Enhancing Tumor Subregion Segmentation Using Domain Adaptation, Pseudo-Labeling, and Post-Processing Optimization
摘要
Accurate segmentation of glioma subregions in brain MRI remains a critical challenge due to high inter-subject variability and complex tumor morphology. In our submission to the BraTS 2025 challenge, we develop a pipeline based on nnU-Net, enhanced with domain adaptation, pseudo-labeling, and custom post-processing. Our method focuses on addressing distributional shifts across modalities and scanners, while improving lesion consistency through connected component filtering. The approach demonstrates moderate performance on the validation set, with strong lesion-wise Dice scores.
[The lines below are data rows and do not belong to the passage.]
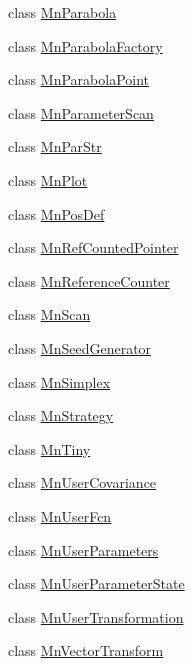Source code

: \begin{DoxyCompactItemize}
\item 
class \mbox{\hyperlink{classROOT_1_1Minuit2_1_1MnParabola}{Mn\+Parabola}}
\item 
class \mbox{\hyperlink{classROOT_1_1Minuit2_1_1MnParabolaFactory}{Mn\+Parabola\+Factory}}
\item 
class \mbox{\hyperlink{classROOT_1_1Minuit2_1_1MnParabolaPoint}{Mn\+Parabola\+Point}}
\item 
class \mbox{\hyperlink{classROOT_1_1Minuit2_1_1MnParameterScan}{Mn\+Parameter\+Scan}}
\item 
class \mbox{\hyperlink{classROOT_1_1Minuit2_1_1MnParStr}{Mn\+Par\+Str}}
\item 
class \mbox{\hyperlink{classROOT_1_1Minuit2_1_1MnPlot}{Mn\+Plot}}
\item 
class \mbox{\hyperlink{classROOT_1_1Minuit2_1_1MnPosDef}{Mn\+Pos\+Def}}
\item 
class \mbox{\hyperlink{classROOT_1_1Minuit2_1_1MnRefCountedPointer}{Mn\+Ref\+Counted\+Pointer}}
\item 
class \mbox{\hyperlink{classROOT_1_1Minuit2_1_1MnReferenceCounter}{Mn\+Reference\+Counter}}
\item 
class \mbox{\hyperlink{classROOT_1_1Minuit2_1_1MnScan}{Mn\+Scan}}
\item 
class \mbox{\hyperlink{classROOT_1_1Minuit2_1_1MnSeedGenerator}{Mn\+Seed\+Generator}}
\item 
class \mbox{\hyperlink{classROOT_1_1Minuit2_1_1MnSimplex}{Mn\+Simplex}}
\item 
class \mbox{\hyperlink{classROOT_1_1Minuit2_1_1MnStrategy}{Mn\+Strategy}}
\item 
class \mbox{\hyperlink{classROOT_1_1Minuit2_1_1MnTiny}{Mn\+Tiny}}
\item 
class \mbox{\hyperlink{classROOT_1_1Minuit2_1_1MnUserCovariance}{Mn\+User\+Covariance}}
\item 
class \mbox{\hyperlink{classROOT_1_1Minuit2_1_1MnUserFcn}{Mn\+User\+Fcn}}
\item 
class \mbox{\hyperlink{classROOT_1_1Minuit2_1_1MnUserParameters}{Mn\+User\+Parameters}}
\item 
class \mbox{\hyperlink{classROOT_1_1Minuit2_1_1MnUserParameterState}{Mn\+User\+Parameter\+State}}
\item 
class \mbox{\hyperlink{classROOT_1_1Minuit2_1_1MnUserTransformation}{Mn\+User\+Transformation}}
\item 
class \mbox{\hyperlink{classROOT_1_1Minuit2_1_1MnVectorTransform}{Mn\+Vector\+Transform}}
\item 

\end{DoxyCompactItemize}
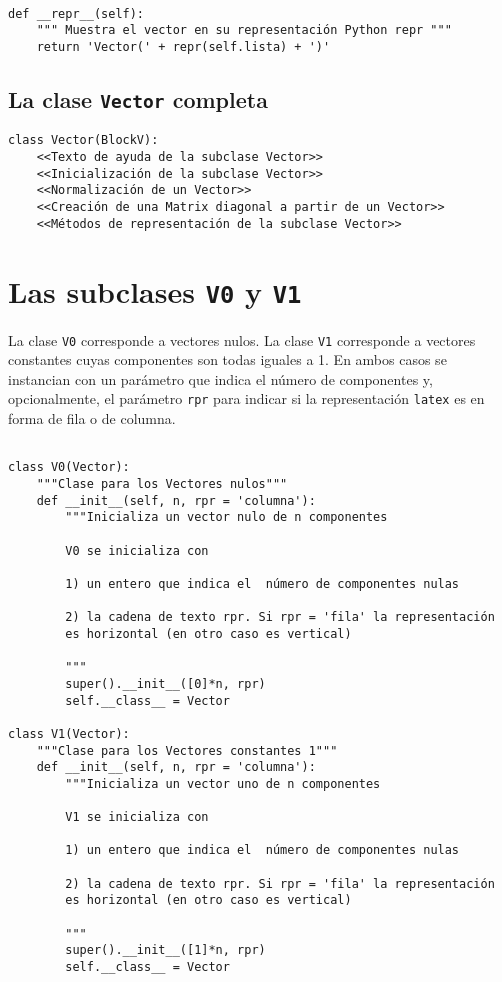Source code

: \documentclass[11pt]{report}
\begin{document}
\begin{verbatim}

def __repr__(self):
    """ Muestra el vector en su representación Python repr """
    return 'Vector(' + repr(self.lista) + ')'

\end{verbatim}
\section{La clase \texttt{Vector} completa}
\label{sec:org8a415db}

\begin{verbatim}
class Vector(BlockV):
    <<Texto de ayuda de la subclase Vector>>
    <<Inicialización de la subclase Vector>>
    <<Normalización de un Vector>>
    <<Creación de una Matrix diagonal a partir de un Vector>>
    <<Métodos de representación de la subclase Vector>>
\end{verbatim}


\chapter{Las subclases \texttt{V0} y \texttt{V1}}
\label{sec:orgdc4521e}

La clase \texttt{V0} corresponde a vectores nulos. La clase \texttt{V1} corresponde
a vectores constantes cuyas componentes son todas iguales a 1. En
ambos casos se instancian con un parámetro que indica el número de
componentes y, opcionalmente, el parámetro \texttt{rpr} para indicar si la
representación \texttt{latex} es en forma de fila o de columna.

\begin{verbatim}

class V0(Vector):
    """Clase para los Vectores nulos"""
    def __init__(self, n, rpr = 'columna'):
        """Inicializa un vector nulo de n componentes

        V0 se inicializa con

        1) un entero que indica el  número de componentes nulas
    
        2) la cadena de texto rpr. Si rpr = 'fila' la representación
        es horizontal (en otro caso es vertical)

        """
        super().__init__([0]*n, rpr)
        self.__class__ = Vector

class V1(Vector):
    """Clase para los Vectores constantes 1"""
    def __init__(self, n, rpr = 'columna'):
        """Inicializa un vector uno de n componentes

        V1 se inicializa con

        1) un entero que indica el  número de componentes nulas
    
        2) la cadena de texto rpr. Si rpr = 'fila' la representación
        es horizontal (en otro caso es vertical)

        """
        super().__init__([1]*n, rpr)
        self.__class__ = Vector

\end{verbatim}
\end{document}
Ongoing improvements include the integration of boundary-aware loss functions and surface-based loss functions to mitigate residual segmentation artifacts, particularly along tumor borders. To make the process more accessible and reproducible, we focus on optimizing the pipeline for consumer-level hardware. The segmentation is performed in 2D configuration, which reduces computational overhead, making it more feasible for users with limited resources. However, while the current approach is lightweight, ongoing improvements, including the integration of boundary-aware loss functions and surface-based loss functions, are being made to address residual segmentation artifacts along tumor borders. These enhancements involve more computationally intensive tasks like Distance transform maps (DTM) calculation, which can require significant computation time, but are critical for further refinement of the segmentation accuracy and convergence.